Un primo referendum propositivo era stato presentato nell’ottobre dello scorso anno dal Comitato formatosi attorno allo sdegno per quella delibera “calata dall’alto”. Referendum cassato dalla Commissione provinciale di valutazione dell’ammissibilità dei referendum popolari, che aveva motivato la propria decisione definendo il referendum “non chiaro e univoco” e adducendo “difficoltà nelle procedure di attuazione da parte del Comune di Egna”.

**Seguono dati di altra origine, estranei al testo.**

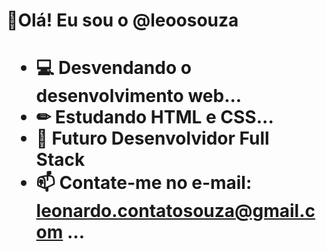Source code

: <h1>👋Olá! Eu sou o @leoosouza<h1>
  
- 💻 Desvendando o desenvolvimento web...
- ✏  Estudando HTML e CSS...
- 👀 Futuro Desenvolvidor Full Stack
- 📫 Contate-me no e-mail: leonardo.contatosouza@gmail.com ...


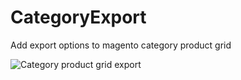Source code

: # CategoryExport
Add export options to magento category product grid

![Category product grid export](https://rbech.com/magento/categoryexport/categoryexport.png)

Così il Comitato promotore del referendum, cioè Fulvio Benati, Claudio Cimadon, Lucia Filippi, Iris Orlini, Elio Scottini e Cristina Wegher, ha organizzato un dibattito pubblico sul tema, cui hanno partecipato circa sessanta cittadini. Presenti anche rappresentanti dell’amministrazione e degli Schützen – la delibera comunale aveva il proprio motore propulsore nelle destre tedesche, probabilmente infastidite dal patriottismo romantico del poeta trentino. Dal dibattito, scrive il Comitato in un comunicato, “è scaturita la volontà di riproporre il quesito, col sostegno finanziario degli stessi cittadini. È stato pertanto contattato un legale, e il 19 giugno è stato ripresentato al Comune di Egna un nuovo quesito di proposta di referendum popolare, di natura abrogativa e non propositiva. Sarà ora determinante la decisione della Commissione provinciale, della quale il Comitato promotore si impegna a riferire alla cittadinanza tutta di Laghetti di Egna”. Se anche questo referendum dovesse essere dichiarato inammissibile, per il Comitato le alternative sarebbero due, cioè aprire un contenzioso o redigere un nuovo referendum, stavolta propositivo e in forma diversa da quelli già rigettati. Ma perché incaponirsi con tanto puntiglio e tanta passione su un toponimo che peraltro indica semplicemente che la piazza prende il nome da ciò che vi ha sede? Non è una questione toponomastica, etnica, se questo è ciò che si vorrebbe pensare per “ridurre” la questione alla débacle novecentesca che si strascica languida e tiranna nel terzo millennio, e stendere sul cambio del nome il velo della pacificazione. «No, non è una questione etnica», confermano dal Comitato promotore del referendum. «Qui si tratta di democrazia, di pratiche, di modi. Avremmo affrontato la questione con la stessa serietà anche se il passaggio fosse stato da “piazza della Chiesa” a “piazza Prati”. La delibera del Comune non è il frutto di un processo democratico partecipato, è una decisione piovuta dall’alto».